Top of Data records

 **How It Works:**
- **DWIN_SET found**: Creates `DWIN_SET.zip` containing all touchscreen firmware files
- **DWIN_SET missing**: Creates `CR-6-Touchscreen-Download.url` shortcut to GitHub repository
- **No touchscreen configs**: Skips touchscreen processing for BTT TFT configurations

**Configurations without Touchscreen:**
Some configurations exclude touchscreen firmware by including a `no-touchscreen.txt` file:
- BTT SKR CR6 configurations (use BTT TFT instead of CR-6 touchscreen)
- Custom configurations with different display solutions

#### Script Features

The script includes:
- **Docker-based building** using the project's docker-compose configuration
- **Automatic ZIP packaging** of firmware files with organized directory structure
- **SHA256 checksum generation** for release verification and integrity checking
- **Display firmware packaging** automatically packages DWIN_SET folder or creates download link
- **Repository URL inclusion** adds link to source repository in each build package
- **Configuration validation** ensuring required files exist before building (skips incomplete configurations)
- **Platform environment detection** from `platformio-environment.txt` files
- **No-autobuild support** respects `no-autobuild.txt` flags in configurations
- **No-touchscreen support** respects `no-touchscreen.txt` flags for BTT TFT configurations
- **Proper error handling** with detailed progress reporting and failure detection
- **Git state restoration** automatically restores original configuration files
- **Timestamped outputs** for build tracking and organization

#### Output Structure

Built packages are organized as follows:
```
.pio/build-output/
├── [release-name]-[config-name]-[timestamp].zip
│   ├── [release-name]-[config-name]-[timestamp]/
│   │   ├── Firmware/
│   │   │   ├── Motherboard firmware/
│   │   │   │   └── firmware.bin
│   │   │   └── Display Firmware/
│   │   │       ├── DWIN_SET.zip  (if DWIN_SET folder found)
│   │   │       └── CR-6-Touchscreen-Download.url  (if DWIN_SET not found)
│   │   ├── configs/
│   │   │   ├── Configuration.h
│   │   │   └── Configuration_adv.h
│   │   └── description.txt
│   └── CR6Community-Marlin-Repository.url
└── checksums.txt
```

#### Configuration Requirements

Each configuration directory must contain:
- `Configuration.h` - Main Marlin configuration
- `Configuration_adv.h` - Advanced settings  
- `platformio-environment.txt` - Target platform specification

Bottom of Data records
Top of Data records

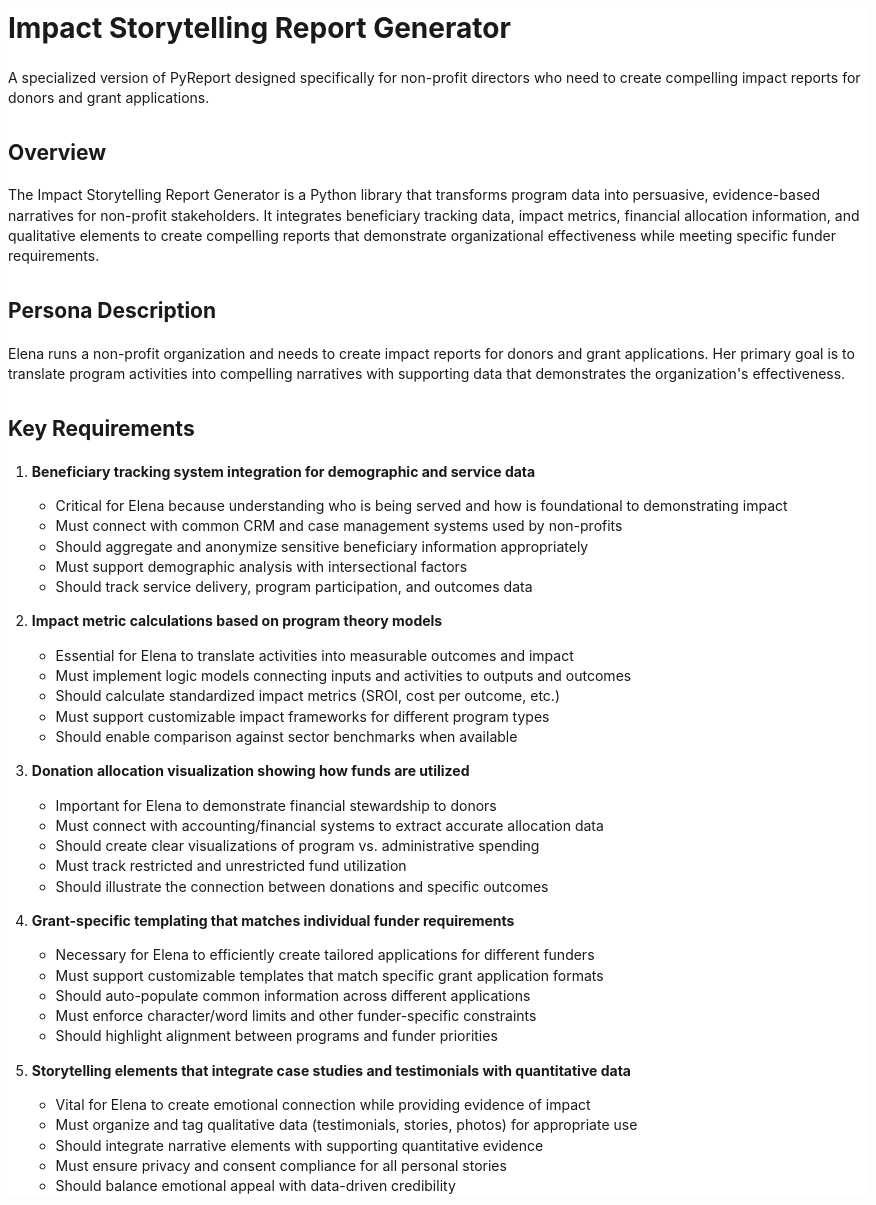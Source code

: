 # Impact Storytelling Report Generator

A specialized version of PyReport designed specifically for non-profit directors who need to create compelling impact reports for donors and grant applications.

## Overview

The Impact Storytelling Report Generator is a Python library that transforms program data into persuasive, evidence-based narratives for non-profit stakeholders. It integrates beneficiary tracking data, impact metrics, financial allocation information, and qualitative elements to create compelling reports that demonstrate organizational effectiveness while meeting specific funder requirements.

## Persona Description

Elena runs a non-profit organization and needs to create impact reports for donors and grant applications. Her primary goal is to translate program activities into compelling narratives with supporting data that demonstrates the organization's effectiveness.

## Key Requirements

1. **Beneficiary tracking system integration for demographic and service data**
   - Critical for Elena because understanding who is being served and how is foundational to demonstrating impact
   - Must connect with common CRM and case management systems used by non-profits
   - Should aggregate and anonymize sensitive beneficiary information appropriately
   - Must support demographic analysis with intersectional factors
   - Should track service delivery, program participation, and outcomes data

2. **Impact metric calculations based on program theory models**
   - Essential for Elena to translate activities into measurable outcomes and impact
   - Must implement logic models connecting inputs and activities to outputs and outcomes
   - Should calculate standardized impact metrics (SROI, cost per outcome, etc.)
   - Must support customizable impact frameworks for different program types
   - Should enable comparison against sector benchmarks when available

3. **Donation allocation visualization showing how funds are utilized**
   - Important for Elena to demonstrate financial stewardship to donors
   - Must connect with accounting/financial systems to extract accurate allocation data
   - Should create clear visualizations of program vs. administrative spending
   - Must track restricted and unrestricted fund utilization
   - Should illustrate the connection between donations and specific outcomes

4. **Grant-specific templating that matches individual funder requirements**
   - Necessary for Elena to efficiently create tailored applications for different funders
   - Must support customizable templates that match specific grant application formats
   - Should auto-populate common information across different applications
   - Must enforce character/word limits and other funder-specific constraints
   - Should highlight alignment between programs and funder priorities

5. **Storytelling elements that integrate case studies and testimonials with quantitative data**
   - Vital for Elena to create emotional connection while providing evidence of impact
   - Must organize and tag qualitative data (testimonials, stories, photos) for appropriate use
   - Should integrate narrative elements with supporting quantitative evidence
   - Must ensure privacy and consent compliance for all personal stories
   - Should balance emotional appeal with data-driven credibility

Bottom of Data records
Top of Data records

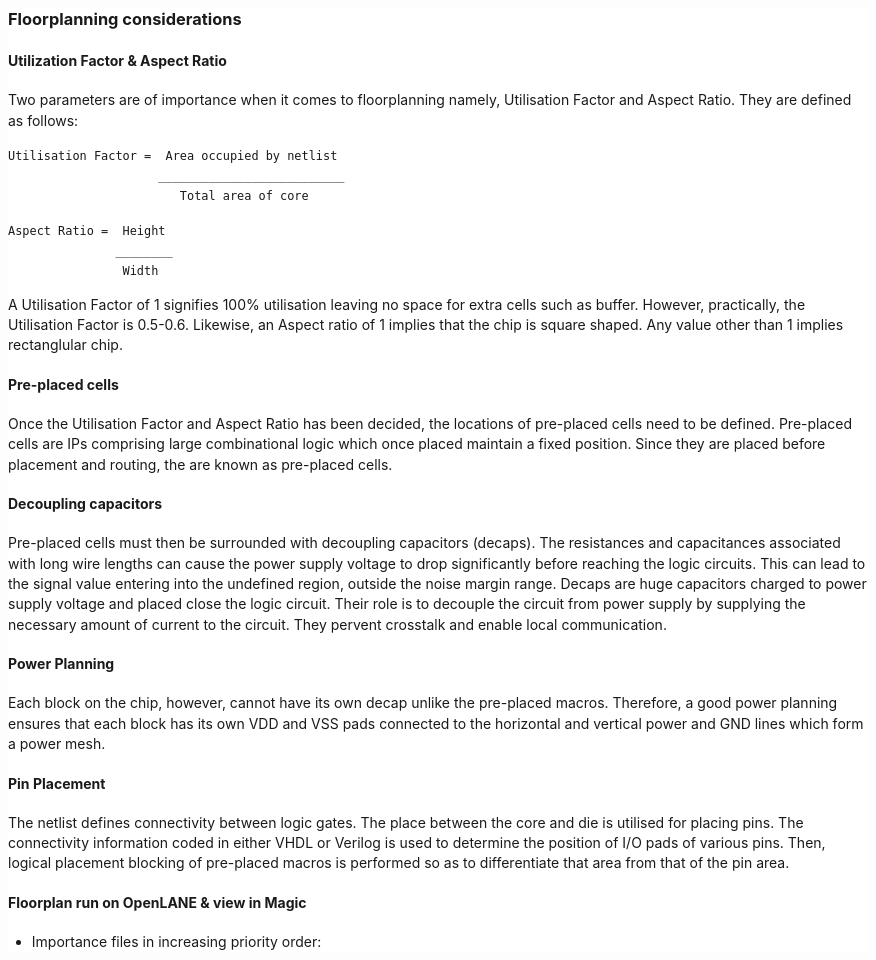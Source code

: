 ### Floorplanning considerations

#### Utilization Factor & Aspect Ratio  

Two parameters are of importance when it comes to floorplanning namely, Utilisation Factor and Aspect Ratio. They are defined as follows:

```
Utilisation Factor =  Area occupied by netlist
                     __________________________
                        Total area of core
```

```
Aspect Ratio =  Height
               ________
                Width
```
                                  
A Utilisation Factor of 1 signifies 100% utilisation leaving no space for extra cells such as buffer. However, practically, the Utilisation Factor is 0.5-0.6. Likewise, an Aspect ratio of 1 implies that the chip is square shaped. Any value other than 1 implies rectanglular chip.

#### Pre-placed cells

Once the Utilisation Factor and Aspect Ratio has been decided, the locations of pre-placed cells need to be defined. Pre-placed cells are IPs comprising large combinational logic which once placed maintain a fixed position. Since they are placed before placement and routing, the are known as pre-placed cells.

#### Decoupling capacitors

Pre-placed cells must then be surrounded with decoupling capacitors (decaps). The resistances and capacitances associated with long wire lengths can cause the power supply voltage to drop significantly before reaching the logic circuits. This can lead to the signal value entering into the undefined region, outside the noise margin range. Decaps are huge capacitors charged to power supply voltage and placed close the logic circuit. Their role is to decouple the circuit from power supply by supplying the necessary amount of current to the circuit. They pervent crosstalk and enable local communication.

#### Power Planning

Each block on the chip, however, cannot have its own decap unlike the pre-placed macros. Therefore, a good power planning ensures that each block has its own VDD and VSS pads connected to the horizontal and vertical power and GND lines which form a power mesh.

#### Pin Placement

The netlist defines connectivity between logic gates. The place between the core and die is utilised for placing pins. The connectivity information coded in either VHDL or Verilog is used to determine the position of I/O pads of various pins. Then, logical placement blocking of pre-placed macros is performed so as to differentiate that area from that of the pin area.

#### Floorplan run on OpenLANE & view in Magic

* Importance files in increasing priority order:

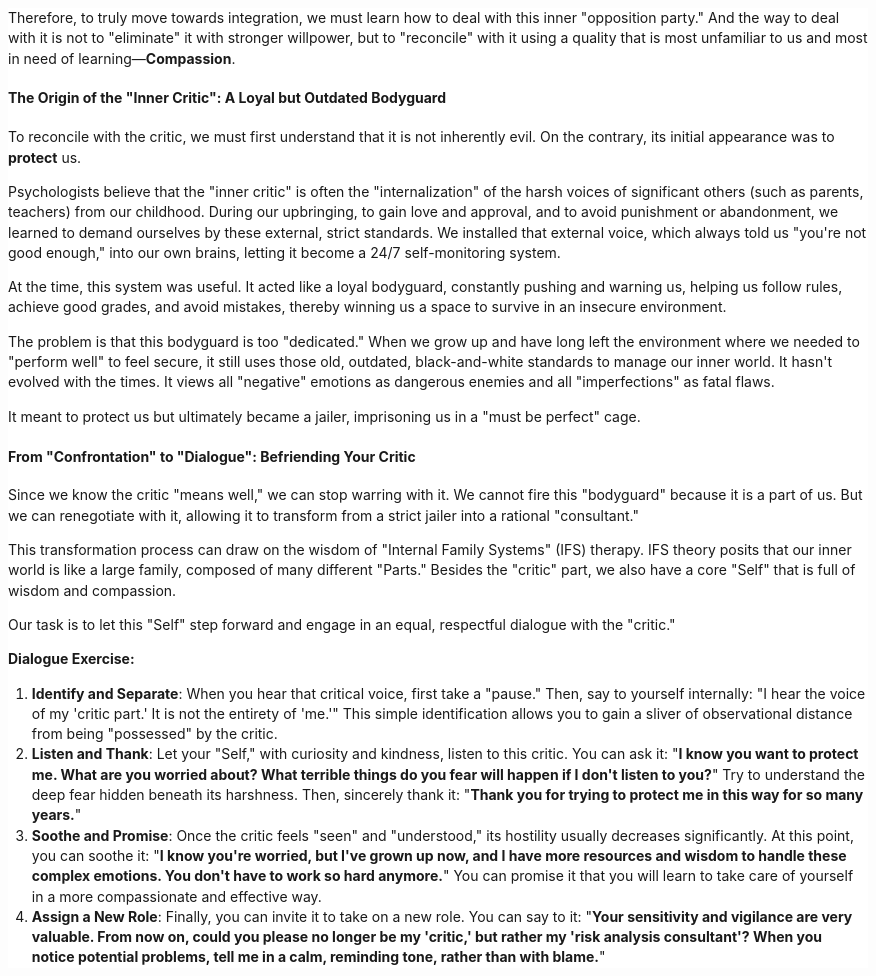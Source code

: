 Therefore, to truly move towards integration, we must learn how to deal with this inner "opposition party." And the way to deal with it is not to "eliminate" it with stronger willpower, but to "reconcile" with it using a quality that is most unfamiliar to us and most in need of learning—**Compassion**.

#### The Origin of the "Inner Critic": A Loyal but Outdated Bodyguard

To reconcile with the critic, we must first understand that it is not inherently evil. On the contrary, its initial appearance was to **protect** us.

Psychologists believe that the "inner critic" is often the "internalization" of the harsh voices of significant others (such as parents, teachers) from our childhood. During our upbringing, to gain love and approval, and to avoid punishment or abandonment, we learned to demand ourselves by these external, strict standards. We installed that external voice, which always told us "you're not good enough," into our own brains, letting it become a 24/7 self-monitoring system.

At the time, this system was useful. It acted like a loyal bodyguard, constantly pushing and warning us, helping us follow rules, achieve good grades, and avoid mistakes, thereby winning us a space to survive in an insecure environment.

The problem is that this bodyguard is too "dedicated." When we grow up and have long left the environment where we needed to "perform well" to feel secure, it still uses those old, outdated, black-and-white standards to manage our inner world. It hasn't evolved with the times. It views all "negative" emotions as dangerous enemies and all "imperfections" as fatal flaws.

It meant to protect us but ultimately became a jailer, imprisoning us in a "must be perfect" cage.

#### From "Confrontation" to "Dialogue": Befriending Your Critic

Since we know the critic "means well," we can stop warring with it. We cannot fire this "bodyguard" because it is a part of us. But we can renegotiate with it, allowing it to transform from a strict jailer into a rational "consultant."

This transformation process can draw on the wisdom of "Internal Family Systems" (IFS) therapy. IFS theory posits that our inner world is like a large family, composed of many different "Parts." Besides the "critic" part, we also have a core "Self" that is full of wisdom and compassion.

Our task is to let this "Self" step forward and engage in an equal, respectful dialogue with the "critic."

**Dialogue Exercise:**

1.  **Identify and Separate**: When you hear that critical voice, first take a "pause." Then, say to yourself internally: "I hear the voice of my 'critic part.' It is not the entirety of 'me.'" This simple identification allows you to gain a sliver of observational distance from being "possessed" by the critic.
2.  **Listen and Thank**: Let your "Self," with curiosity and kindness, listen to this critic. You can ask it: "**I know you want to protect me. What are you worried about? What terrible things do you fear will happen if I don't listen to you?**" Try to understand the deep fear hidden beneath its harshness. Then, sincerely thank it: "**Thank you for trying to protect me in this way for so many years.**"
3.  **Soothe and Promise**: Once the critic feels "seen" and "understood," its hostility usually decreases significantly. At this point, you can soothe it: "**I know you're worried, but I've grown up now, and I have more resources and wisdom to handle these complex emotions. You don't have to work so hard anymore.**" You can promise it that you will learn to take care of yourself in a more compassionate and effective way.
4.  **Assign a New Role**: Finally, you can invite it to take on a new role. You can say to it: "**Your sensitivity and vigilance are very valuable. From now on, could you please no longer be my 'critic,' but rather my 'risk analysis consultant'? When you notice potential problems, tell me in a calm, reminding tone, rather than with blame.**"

Bottom of Data records

### What this task involves
Where does "packaging" occur in the data? Copy each line that has it.

### Result of the task
- **Automatic ZIP packaging** of firmware files with organized directory structure
- **Display firmware packaging** automatically packages DWIN_SET folder or creates download link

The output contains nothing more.